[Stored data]
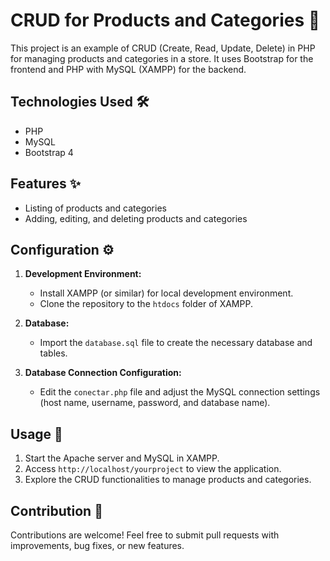 # CRUD for Products and Categories 🏪

This project is an example of CRUD (Create, Read, Update, Delete) in PHP for managing products and categories in a store. It uses Bootstrap for the frontend and PHP with MySQL (XAMPP) for the backend.

## Technologies Used 🛠️

- PHP
- MySQL
- Bootstrap 4

## Features ✨

- Listing of products and categories
- Adding, editing, and deleting products and categories

## Configuration ⚙️

1. **Development Environment:**
   - Install XAMPP (or similar) for local development environment.
   - Clone the repository to the `htdocs` folder of XAMPP.

2. **Database:**
   - Import the `database.sql` file to create the necessary database and tables.

3. **Database Connection Configuration:**
   - Edit the `conectar.php` file and adjust the MySQL connection settings (host name, username, password, and database name).

## Usage 🚀

1. Start the Apache server and MySQL in XAMPP.
2. Access `http://localhost/yourproject` to view the application.
3. Explore the CRUD functionalities to manage products and categories.

## Contribution 💬

Contributions are welcome! Feel free to submit pull requests with improvements, bug fixes, or new features.

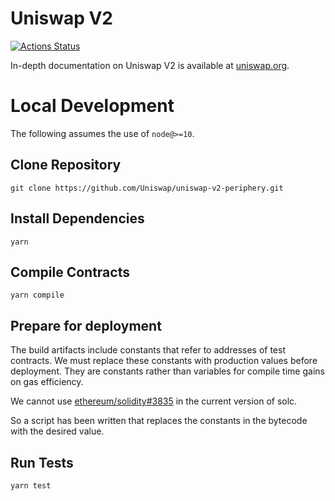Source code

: # Uniswap V2

[![Actions Status](https://github.com/Uniswap/uniswap-v2-periphery/workflows/CI/badge.svg)](https://github.com/Uniswap/uniswap-v2-periphery/actions)

In-depth documentation on Uniswap V2 is available at [uniswap.org](https://uniswap.org/docs).

# Local Development

The following assumes the use of `node@>=10`.

## Clone Repository

`git clone https://github.com/Uniswap/uniswap-v2-periphery.git`

## Install Dependencies

`yarn`

## Compile Contracts

`yarn compile`

## Prepare for deployment
The build artifacts include constants that refer to addresses of test contracts. We must replace these constants with
production values before deployment. They are constants rather than variables for compile time gains on gas efficiency.

We cannot use [ethereum/solidity#3835](https://github.com/ethereum/solidity/issues/3835) in the current version of solc. 

So a script has been written that replaces the constants in the bytecode with the desired value.

## Run Tests

`yarn test`
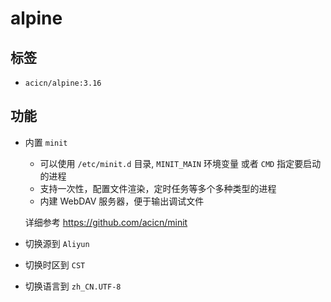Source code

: # alpine

## 标签

* `acicn/alpine:3.16`

## 功能

* 内置 `minit`

    - 可以使用 `/etc/minit.d` 目录, `MINIT_MAIN` 环境变量 或者 `CMD` 指定要启动的进程
    - 支持一次性，配置文件渲染，定时任务等多个多种类型的进程
    - 内建 WebDAV 服务器，便于输出调试文件

    详细参考 https://github.com/acicn/minit

* 切换源到 `Aliyun`

* 切换时区到 `CST`

* 切换语言到 `zh_CN.UTF-8`
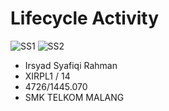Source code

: # Lifecycle Activity

![SS1](https://s14.postimg.org/755n9d0ip/Screenshot_2016_10_10_06_26_52.png)
![SS2](https://s14.postimg.org/vzp53flcx/Screenshot_2016_10_10_06_29_46.png)

- Irsyad Syafiqi Rahman
- XIRPL1 / 14
- 4726/1445.070
- SMK TELKOM MALANG
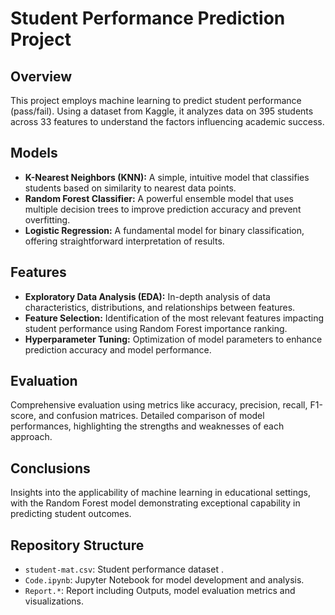 # Student Performance Prediction Project

## Overview
This project employs machine learning to predict student performance (pass/fail). Using a dataset from Kaggle, it analyzes data on 395 students across 33 features to understand the factors influencing academic success.

## Models
- **K-Nearest Neighbors (KNN):** A simple, intuitive model that classifies students based on similarity to nearest data points.
- **Random Forest Classifier:** A powerful ensemble model that uses multiple decision trees to improve prediction accuracy and prevent overfitting.
- **Logistic Regression:** A fundamental model for binary classification, offering straightforward interpretation of results.

## Features
- **Exploratory Data Analysis (EDA):** In-depth analysis of data characteristics, distributions, and relationships between features.
- **Feature Selection:** Identification of the most relevant features impacting student performance using Random Forest importance ranking.
- **Hyperparameter Tuning:** Optimization of model parameters to enhance prediction accuracy and model performance.

## Evaluation
Comprehensive evaluation using metrics like accuracy, precision, recall, F1-score, and confusion matrices. Detailed comparison of model performances, highlighting the strengths and weaknesses of each approach.

## Conclusions
Insights into the applicability of machine learning in educational settings, with the Random Forest model demonstrating exceptional capability in predicting student outcomes.

## Repository Structure
- `student-mat.csv`: Student performance dataset .
- `Code.ipynb`: Jupyter Notebook for model development and analysis.
- `Report.*`: Report including Outputs, model evaluation metrics and visualizations.


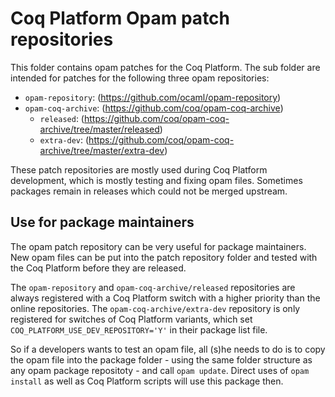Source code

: # Coq Platform Opam patch repositories

This folder contains opam patches for the Coq Platform. The sub folder are
intended for patches for the following three opam repositories:

- `opam-repository`: (https://github.com/ocaml/opam-repository)
- `opam-coq-archive`: (https://github.com/coq/opam-coq-archive)
  - `released`: (https://github.com/coq/opam-coq-archive/tree/master/released)
  - `extra-dev`: (https://github.com/coq/opam-coq-archive/tree/master/extra-dev)

These patch repositories are mostly used during Coq Platform development, which
is mostly testing and fixing opam files.
Sometimes packages remain in releases which could not be merged upstream.

## Use for package maintainers

The opam patch repository can be very useful for package maintainers.
New opam files can be put into the patch repository folder and tested with the
Coq Platform before they are released.

The `opam-repository` and `opam-coq-archive/released` repositories are always
registered with a Coq Platform switch with a higher priority than the online
repositories.
The `opam-coq-archive/extra-dev` repository is only registered for switches of
Coq Platform variants, which set `COQ_PLATFORM_USE_DEV_REPOSITORY='Y'` in their
package list file.

So if a developers wants to test an opam file, all (s)he needs to do is to
copy the opam file into the package folder - using the same folder structure
as any opam package repositoty - and call `opam update`. Direct uses of
`opam install` as well as Coq Platform scripts will use this package then.
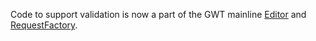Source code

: Code to support validation is now a part of the GWT mainline
[Editor](http://code.google.com/webtoolkit/doc/latest/DevGuideUiEditors.html) and [RequestFactory](http://code.google.com/webtoolkit/doc/latest/DevGuideRequestFactory.html).

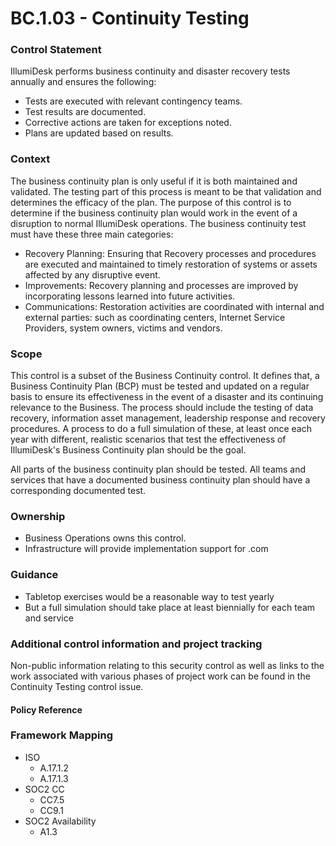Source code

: # BC.1.03 - Continuity Testing



### Control Statement

IllumiDesk performs business continuity and disaster recovery tests annually and ensures the following:

* Tests are executed with relevant contingency teams.
* Test results are documented.
* Corrective actions are taken for exceptions noted.
* Plans are updated based on results.

###  Context

The business continuity plan is only useful if it is both maintained and validated. The testing part of this process is meant to be that validation and determines the efficacy of the plan. The purpose of this control is to determine if the business continuity plan would work in the event of a disruption to normal IllumiDesk operations. The business continuity test must have these three main categories:

* Recovery Planning: Ensuring that Recovery processes and procedures are executed and maintained to timely restoration of systems or assets affected by any disruptive event.
* Improvements: Recovery planning and processes are improved by incorporating lessons learned into future activities.
* Communications: Restoration activities are coordinated with internal and external parties: such as coordinating centers, Internet Service Providers, system owners, victims and vendors.

###  Scope

This control is a subset of the Business Continuity control. It defines that, a Business Continuity Plan \(BCP\) must be tested and updated on a regular basis to ensure its effectiveness in the event of a disaster and its continuing relevance to the Business. The process should include the testing of data recovery, information asset management, leadership response and recovery procedures. A process to do a full simulation of these, at least once each year with different, realistic scenarios that test the effectiveness of IllumiDesk's Business Continuity plan should be the goal.

All parts of the business continuity plan should be tested. All teams and services that have a documented business continuity plan should have a corresponding documented test.

###  Ownership

* Business Operations owns this control.
* Infrastructure will provide implementation support for .com

###  Guidance

* Tabletop exercises would be a reasonable way to test yearly
* But a full simulation should take place at least biennially for each team and service

###  Additional control information and project tracking

Non-public information relating to this security control as well as links to the work associated with various phases of project work can be found in the Continuity Testing control issue.

####  Policy Reference

###  Framework Mapping

* ISO
  * A.17.1.2
  * A.17.1.3
* SOC2 CC
  * CC7.5
  * CC9.1
* SOC2 Availability
  * A1.3

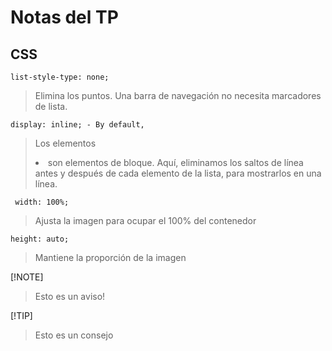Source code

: # Notas del TP

## CSS
    list-style-type: none;
> Elimina los puntos. Una barra de navegación no necesita marcadores de lista.

    display: inline; - By default,
>Los elementos <li> son elementos de bloque. Aquí, eliminamos los saltos de línea antes y después de cada elemento de la lista, para mostrarlos en una línea.

     width: 100%; 
>Ajusta la imagen para ocupar el 100% del contenedor

    height: auto;
> Mantiene la proporción de la imagen

[!NOTE]
> Esto es un aviso!

[!TIP]
>Esto es un consejo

WHAT NEEDS TO BE DONE: With the pictures removed from your copy, retype the lines above from the one that contains "## Configuration ⚙️" through the one that contains "production values before", exactly.

EXERCISE SOLUTION:
## Configuration ⚙️

1. **Development Environment:**
   - Install XAMPP (or similar) for local development environment.
   - Clone the repository to the `htdocs` folder of XAMPP.

2. **Database:**
   - Import the `database.sql` file to create the necessary database and tables.

3. **Database Connection Configuration:**
   - Edit the `conectar.php` file and adjust the MySQL connection settings (host name, username, password, and database name).

## Usage 🚀

1. Start the Apache server and MySQL in XAMPP.
2. Access `http://localhost/yourproject` to view the application.
3. Explore the CRUD functionalities to manage products and categories.

## Contribution 💬

Contributions are welcome! Feel free to submit pull requests with improvements, bug fixes, or new features.

Source code

: # Uniswap V2

[![Actions Status](https://github.com/Uniswap/uniswap-v2-periphery/workflows/CI/badge.svg)](https://github.com/Uniswap/uniswap-v2-periphery/actions)

In-depth documentation on Uniswap V2 is available at [uniswap.org](https://uniswap.org/docs).

# Local Development

The following assumes the use of `node@>=10`.

## Clone Repository

`git clone https://github.com/Uniswap/uniswap-v2-periphery.git`

## Install Dependencies

`yarn`

## Compile Contracts

`yarn compile`

## Prepare for deployment
The build artifacts include constants that refer to addresses of test contracts. We must replace these constants with
production values before deployment. They are constants rather than variables for compile time gains on gas efficiency.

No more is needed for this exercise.